There is no need to make "The Priniciple" a complicated regimen. The painting won't explode if you use a color with a high oil content in underlayers. It's just better to begin working a layered technique by avoiding a lot of "fat" colors in the initial layers.

Working according to "fat over lean" is actually logical and intuitive . . . the concept is simple enough, i.e., initial layers should be thin and lean, and subsequent layers may contain increasingly more oil and/or resins (i.e., "fat") as the painting progresses.

As for using lean colors, this indicates progressing from a grisaille, adding more color, texture, effects and impasto as the picture nears completion . . . the "old masters" method, and it pretty much just happens this way as you develop your finished painting.

You really have to work at "screwing up" to violate "The Principle" if you have good technique and understand the concept. A good basis is having painted almost anything with a utility coating by following correct procedures - such as the fence, a barn, a car, etc. First comes surface preparation, then primer coatings, finish coats, and final detailing. Same routine applies at the easel!

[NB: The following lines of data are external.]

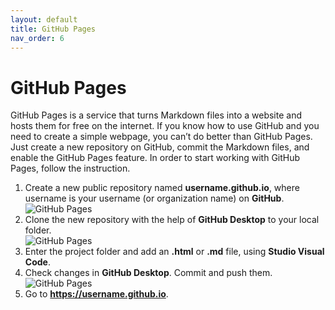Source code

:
 ```yaml
---
layout: default
title: GitHub Pages
nav_order: 6
---
```

GitHub Pages
=============
GitHub Pages is a service that turns Markdown files into a website and hosts them for free on the internet. If you know how to use GitHub and you need to create a simple webpage, you can’t do better than GitHub Pages. Just create a new repository on GitHub, commit the Markdown files, and enable the GitHub Pages feature. In order to start working with GitHub Pages, follow the instruction.  

1. Create a new public repository named **username.github.io**, where username is your username (or organization name) on **GitHub**.  
![GitHub Pages](/assets/images/P1.jpg)  
2. Clone the new repository with the help of **GitHub Desktop** to your local folder.  
![GitHub Pages](/assets/images/P2.jpg)  
3. Enter the project folder and add an **.html** or **.md** file, using **Studio Visual Code**.  
4. Check changes in **GitHub Desktop**. Commit and push them.  
![GitHub Pages](/assets/images/P3.jpg)
5. Go to **https://username.github.io**. 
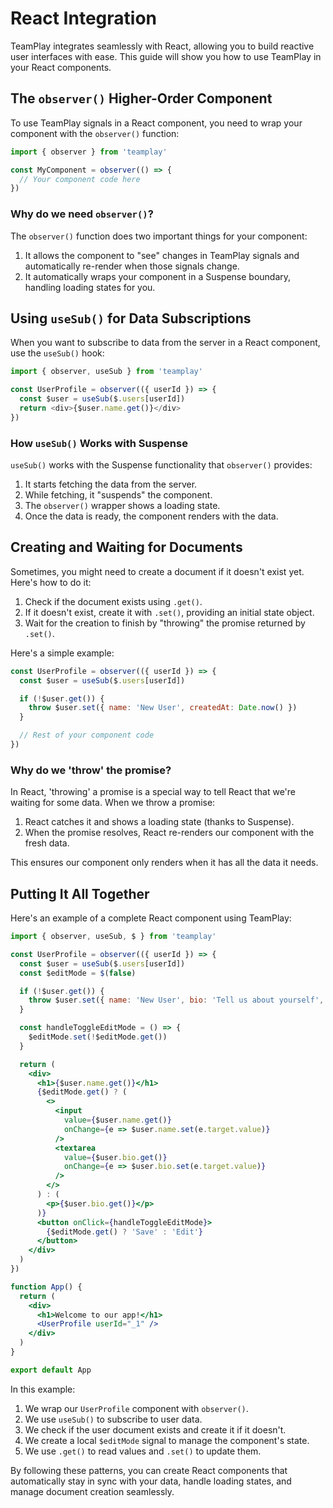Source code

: # React Integration

TeamPlay integrates seamlessly with React, allowing you to build reactive user interfaces with ease. This guide will show you how to use TeamPlay in your React components.

## The `observer()` Higher-Order Component

To use TeamPlay signals in a React component, you need to wrap your component with the `observer()` function:

```javascript
import { observer } from 'teamplay'

const MyComponent = observer(() => {
  // Your component code here
})
```

### Why do we need `observer()`?

The `observer()` function does two important things for your component:

1. It allows the component to "see" changes in TeamPlay signals and automatically re-render when those signals change.
2. It automatically wraps your component in a Suspense boundary, handling loading states for you.

## Using `useSub()` for Data Subscriptions

When you want to subscribe to data from the server in a React component, use the `useSub()` hook:

```javascript
import { observer, useSub } from 'teamplay'

const UserProfile = observer(({ userId }) => {
  const $user = useSub($.users[userId])
  return <div>{$user.name.get()}</div>
})
```

### How `useSub()` Works with Suspense

`useSub()` works with the Suspense functionality that `observer()` provides:

1. It starts fetching the data from the server.
2. While fetching, it "suspends" the component.
3. The `observer()` wrapper shows a loading state.
4. Once the data is ready, the component renders with the data.

## Creating and Waiting for Documents

Sometimes, you might need to create a document if it doesn't exist yet. Here's how to do it:

1. Check if the document exists using `.get()`.
2. If it doesn't exist, create it with `.set()`, providing an initial state object.
3. Wait for the creation to finish by "throwing" the promise returned by `.set()`.

Here's a simple example:

```javascript
const UserProfile = observer(({ userId }) => {
  const $user = useSub($.users[userId])

  if (!$user.get()) {
    throw $user.set({ name: 'New User', createdAt: Date.now() })
  }

  // Rest of your component code
})
```

### Why do we 'throw' the promise?

In React, 'throwing' a promise is a special way to tell React that we're waiting for some data. When we throw a promise:

1. React catches it and shows a loading state (thanks to Suspense).
2. When the promise resolves, React re-renders our component with the fresh data.

This ensures our component only renders when it has all the data it needs.

## Putting It All Together

Here's an example of a complete React component using TeamPlay:

```jsx
import { observer, useSub, $ } from 'teamplay'

const UserProfile = observer(({ userId }) => {
  const $user = useSub($.users[userId])
  const $editMode = $(false)

  if (!$user.get()) {
    throw $user.set({ name: 'New User', bio: 'Tell us about yourself', createdAt: Date.now() })
  }

  const handleToggleEditMode = () => {
    $editMode.set(!$editMode.get())
  }

  return (
    <div>
      <h1>{$user.name.get()}</h1>
      {$editMode.get() ? (
        <>
          <input
            value={$user.name.get()}
            onChange={e => $user.name.set(e.target.value)}
          />
          <textarea
            value={$user.bio.get()}
            onChange={e => $user.bio.set(e.target.value)}
          />
        </>
      ) : (
        <p>{$user.bio.get()}</p>
      )}
      <button onClick={handleToggleEditMode}>
        {$editMode.get() ? 'Save' : 'Edit'}
      </button>
    </div>
  )
})

function App() {
  return (
    <div>
      <h1>Welcome to our app!</h1>
      <UserProfile userId="_1" />
    </div>
  )
}

export default App
```

In this example:

1. We wrap our `UserProfile` component with `observer()`.
2. We use `useSub()` to subscribe to user data.
3. We check if the user document exists and create it if it doesn't.
4. We create a local `$editMode` signal to manage the component's state.
5. We use `.get()` to read values and `.set()` to update them.

By following these patterns, you can create React components that automatically stay in sync with your data, handle loading states, and manage document creation seamlessly.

Turps? I hesitate to name brands, because what I found to be good not so long ago may have "gone south" meantime. If you find reasonably priced turps by the quart (in metal cans) in an art supply store, open the container and smell it. If it smells sweet, and "piney", it will be OK (the last I found this way was "Best" brand, but that's been a couple of years ago).

If it smells pungent, sour, or reeks of creosote, avoid it. I don't know if label info is any use anymore. The distinction used to be "pure gum spirits of turpentine" (good stuff) as opposed to "steam distilled" (junk containing free water).

Lately, I've been buying Winsor & Newton's triple distilled turpentine, which comes by the litre in a glass bottle ($$ higher than a cat's back $$, but worth it for the quality). If you find good turps in a can, put it in a glass bottle and store it away from sunlight.